Treating Potted Zebra Plant and Inch Plant Used in Interior Green Wall to Regulate Stem Elongation.

As more businesses recognize the many benefits of having plants in the workplace, interior green walls, also known as living walls, have gained popularity in recent years for their aesthetic appeal and environmental benefits. However, managing plant growth within these structures presents unique challenges, particularly regarding stem elongation, which can impact the overall appearance and health of the green wall.

In most cases, professional interiorscaping firms are hired to maintain these systems. Most green walls cover a large area, making maintenance a significant expense. Plants in interior environments tend to develop unattractive growth with elongated internodes in response to low light levels, as well as low-quality light, leading to a less aesthetically pleasing plant display. To maintain a green wall appearance, an interiorscaper must trim specific plants or replace them altogether. This frequent labor activity by the interiorscaping firm increases maintenance costs that must be passed on to clients.

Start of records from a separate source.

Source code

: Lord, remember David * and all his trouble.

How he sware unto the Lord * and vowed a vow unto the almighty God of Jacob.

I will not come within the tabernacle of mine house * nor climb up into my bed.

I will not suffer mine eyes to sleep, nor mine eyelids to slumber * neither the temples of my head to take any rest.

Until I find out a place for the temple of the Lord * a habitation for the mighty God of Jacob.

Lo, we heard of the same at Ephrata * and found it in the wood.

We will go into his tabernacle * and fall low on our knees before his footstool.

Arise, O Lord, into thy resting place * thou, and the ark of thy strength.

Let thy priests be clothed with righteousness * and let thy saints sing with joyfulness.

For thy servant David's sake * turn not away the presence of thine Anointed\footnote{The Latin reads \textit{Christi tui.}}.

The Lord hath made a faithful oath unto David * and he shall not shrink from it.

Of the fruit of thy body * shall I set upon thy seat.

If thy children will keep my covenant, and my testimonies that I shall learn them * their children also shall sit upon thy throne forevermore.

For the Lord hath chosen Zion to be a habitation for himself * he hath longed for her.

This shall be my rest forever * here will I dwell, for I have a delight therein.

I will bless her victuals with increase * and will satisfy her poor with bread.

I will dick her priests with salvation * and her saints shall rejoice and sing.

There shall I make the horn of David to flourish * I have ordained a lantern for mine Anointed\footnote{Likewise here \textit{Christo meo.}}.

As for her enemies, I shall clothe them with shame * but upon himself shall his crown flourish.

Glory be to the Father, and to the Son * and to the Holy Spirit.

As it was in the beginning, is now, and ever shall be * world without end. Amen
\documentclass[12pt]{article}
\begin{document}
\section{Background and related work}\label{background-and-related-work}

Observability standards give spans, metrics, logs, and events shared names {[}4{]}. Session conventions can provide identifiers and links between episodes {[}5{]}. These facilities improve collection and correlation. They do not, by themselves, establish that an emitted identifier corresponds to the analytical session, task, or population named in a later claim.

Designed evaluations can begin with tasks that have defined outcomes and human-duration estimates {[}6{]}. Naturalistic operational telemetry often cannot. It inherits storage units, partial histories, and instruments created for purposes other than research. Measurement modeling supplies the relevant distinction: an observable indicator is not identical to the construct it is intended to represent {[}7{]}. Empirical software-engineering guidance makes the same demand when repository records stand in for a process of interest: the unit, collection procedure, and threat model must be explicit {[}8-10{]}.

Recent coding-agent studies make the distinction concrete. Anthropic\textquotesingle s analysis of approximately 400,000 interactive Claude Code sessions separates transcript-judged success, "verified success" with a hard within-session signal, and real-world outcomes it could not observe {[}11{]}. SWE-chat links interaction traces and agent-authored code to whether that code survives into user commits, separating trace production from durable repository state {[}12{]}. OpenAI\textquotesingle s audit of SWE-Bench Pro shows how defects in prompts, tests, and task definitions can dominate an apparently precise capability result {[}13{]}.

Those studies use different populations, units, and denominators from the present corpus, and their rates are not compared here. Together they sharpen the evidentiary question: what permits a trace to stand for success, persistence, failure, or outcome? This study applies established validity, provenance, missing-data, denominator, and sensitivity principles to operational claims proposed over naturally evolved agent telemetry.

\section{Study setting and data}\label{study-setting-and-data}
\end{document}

A recent  Kansas State University study focused on the application of antigibberellin plant growth regulators  (PGRs to) potted Zebra plant and Inch plant, two common household plants in the spiderwort genus, used in interior green walls. The results demonstrated that treatment with antigibberellin PGRs effectively slowed stem elongation in both species, leading to more compact and easier to maintain growth patterns.

Spiderwort (Tradescantia sp.) plants are commonly used in interior plantscaping, including zebra plant, purple heart (Tradescantia pallida ‘Purple Heart’), and oyster plant (Tradescantia spathacea). Spiderworts can tolerate light levels as low as 30 to 50 µmol·m−2·s−1, but more light is preferred. Plants need to be maintained at a temperature between 65 and 80 °F and be allowed to dry down between watering events. To maintain an attractive plant, vining species must be pinched regularly.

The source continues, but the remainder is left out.